Detecting academic fraud, statistically

To undetectably fabricate data is difficult. It requires both (i) a good understanding of the phenomenon being studied (what do measures of this construct tend to look like?, which variables do they correlate with and by how much?, how often and what type of outliers are observed?, etc.), and (ii) a good understanding of how sampling error is expected to influence the data (e.g., how much variation and of what kind should estimates of this construct exhibit for the observed sample size and design?).

This paper makes two main points. First, information already included in most psychology publications, e.g., means and standard deviations, can be analyzed in light of points (i) and (ii) above, to identify likely cases of fraud. Second, the availability of raw data is an invaluable complement to verify the presence, and identify the precise nature of, fabrication. The paper illustrates these points through the analyses used to uncover two cases of fraud in psychology.

Both cases were first identified exclusively through the statistical analysis of means and standard deviations reported in published papers, by examining whether estimates across independent samples were too similar to each other to have originated in random samples

Paper here.

h/t Joe McGee.

I suppose that the trouble with this approach is that someone who understood the detection algorithm could falsify the data better. I suppose the fakers might be fakers because they are too lazy or dim to do even that. This has been my experience with student fraud. Then again, I probably only catch the lazy and dim ones, giving me a select sample…

25 Responses

  1. Hello professor, you will be glad to know that If you spend a lot of money at the grocery store, the right credit card could save you hundreds of dollars per year. To determine which earns you good rewards.

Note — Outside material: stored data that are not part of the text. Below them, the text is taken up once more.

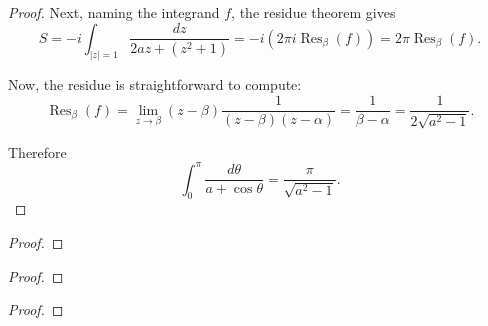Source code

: \documentclass{article}
\newenvironment{problem}[2][Problem]{\begin{trivlist}
\item[\hskip \labelsep {\bfseries #1}\hskip \labelsep {\bfseries #2.}]}{\end{trivlist}}
\begin{document}
\begin{proof}
  Next, naming the integrand $f$, the residue theorem gives \[
    S = -i\int_{|z| = 1} \frac{dz}{2az + \left(z^2 + 1\right)} = -i(2\pi i \operatorname{Res}_\beta(f)) = 2\pi \operatorname{Res}_\beta(f).
  \]

  Now, the residue is straightforward to compute: \[
    \operatorname{Res}_\beta(f)
    = \lim_{z \rightarrow \beta} (z - \beta)\frac{1}{(z - \beta)(z - \alpha)}
    = \frac{1}{\beta - \alpha}
    = \frac{1}{2\sqrt{a^2 - 1}}.
  \]

  Therefore \[
    \int_0^\pi \frac{d\theta}{a + \cos\theta} = \frac{\pi}{\sqrt{a^2 - 1}}.
  \]
\end{proof}

\pagebreak

\begin{problem}{2}
\end{problem}

\begin{proof}
\end{proof}

\pagebreak

\begin{problem}{3}
\end{problem}

\begin{proof}
\end{proof}

\pagebreak

\begin{problem}{4}
\end{problem}

\begin{proof}
\end{proof}
\end{document}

  2. Someone smart enough to commit hard-to-detect, convincing fraud is usually smart enough to do the actual work instead, and it’s easier. Unless they’ve got crazy cognitive weirdness going on, like Salvador Dali (who seemed to *like* to be a fraudster), they are unlikely to do so….
    ….unless committing fraud suits their larger political agenda. Which is why those who have an ax to grind or are funded by people with an ax to grind are the ones you have to watch out for.

  3. Hi Chris,
    every thought about deactivating retweets to be posted in the comments? It used to be nice to look at other people’s views, but the comments have become a mess of useless noise.

  4. The underlying issue might be the poor governance mechanisms to ensure faithful and ethical data collection and analysis. Ethics committees, peer review, and ‘fraud’ analysis from both raw and final datasets available for external analysis are steps in this direction, but I think the robust and scalable solution is eventually to have ‘open science’ – akin to open source.

    PS – your site’s repeating a couple of options below the post button:
    Notify me of followup comments via e-mail.
    Notify me of follow-up comments by email.

  5. Chris:
    This stuff has made a huge splash (as you might expect) in psychology. There is a nice summary article of it in Science or Nature.